AIM OF THE TASK:
Reproduce every record below exactly, with the pictures left out.

[Saved entries]
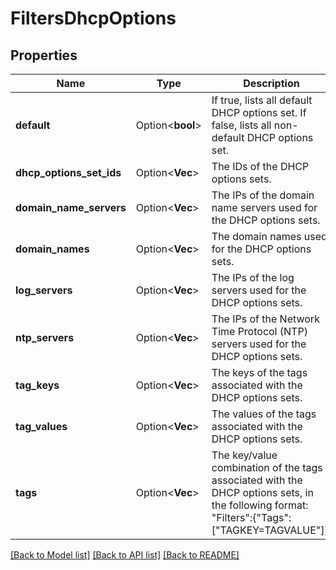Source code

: # FiltersDhcpOptions

## Properties

Name | Type | Description | Notes
------------ | ------------- | ------------- | -------------
**default** | Option<**bool**> | If true, lists all default DHCP options set. If false, lists all non-default DHCP options set. | [optional]
**dhcp_options_set_ids** | Option<**Vec<String>**> | The IDs of the DHCP options sets. | [optional]
**domain_name_servers** | Option<**Vec<String>**> | The IPs of the domain name servers used for the DHCP options sets. | [optional]
**domain_names** | Option<**Vec<String>**> | The domain names used for the DHCP options sets. | [optional]
**log_servers** | Option<**Vec<String>**> | The IPs of the log servers used for the DHCP options sets. | [optional]
**ntp_servers** | Option<**Vec<String>**> | The IPs of the Network Time Protocol (NTP) servers used for the DHCP options sets. | [optional]
**tag_keys** | Option<**Vec<String>**> | The keys of the tags associated with the DHCP options sets. | [optional]
**tag_values** | Option<**Vec<String>**> | The values of the tags associated with the DHCP options sets. | [optional]
**tags** | Option<**Vec<String>**> | The key/value combination of the tags associated with the DHCP options sets, in the following format: &quot;Filters&quot;:{&quot;Tags&quot;:[&quot;TAGKEY=TAGVALUE&quot;]}. | [optional]

[[Back to Model list]](../README.md#documentation-for-models) [[Back to API list]](../README.md#documentation-for-api-endpoints) [[Back to README]](../README.md)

ANSWER BOX:
Source code

: # FiltersDhcpOptions

## Properties

Name | Type | Description | Notes
------------ | ------------- | ------------- | -------------
**default** | Option<**bool**> | If true, lists all default DHCP options set. If false, lists all non-default DHCP options set. | [optional]
**dhcp_options_set_ids** | Option<**Vec<String>**> | The IDs of the DHCP options sets. | [optional]
**domain_name_servers** | Option<**Vec<String>**> | The IPs of the domain name servers used for the DHCP options sets. | [optional]
**domain_names** | Option<**Vec<String>**> | The domain names used for the DHCP options sets. | [optional]
**log_servers** | Option<**Vec<String>**> | The IPs of the log servers used for the DHCP options sets. | [optional]
**ntp_servers** | Option<**Vec<String>**> | The IPs of the Network Time Protocol (NTP) servers used for the DHCP options sets. | [optional]
**tag_keys** | Option<**Vec<String>**> | The keys of the tags associated with the DHCP options sets. | [optional]
**tag_values** | Option<**Vec<String>**> | The values of the tags associated with the DHCP options sets. | [optional]
**tags** | Option<**Vec<String>**> | The key/value combination of the tags associated with the DHCP options sets, in the following format: &quot;Filters&quot;:{&quot;Tags&quot;:[&quot;TAGKEY=TAGVALUE&quot;]}. | [optional]

[[Back to Model list]](../README.md#documentation-for-models) [[Back to API list]](../README.md#documentation-for-api-endpoints) [[Back to README]](../README.md)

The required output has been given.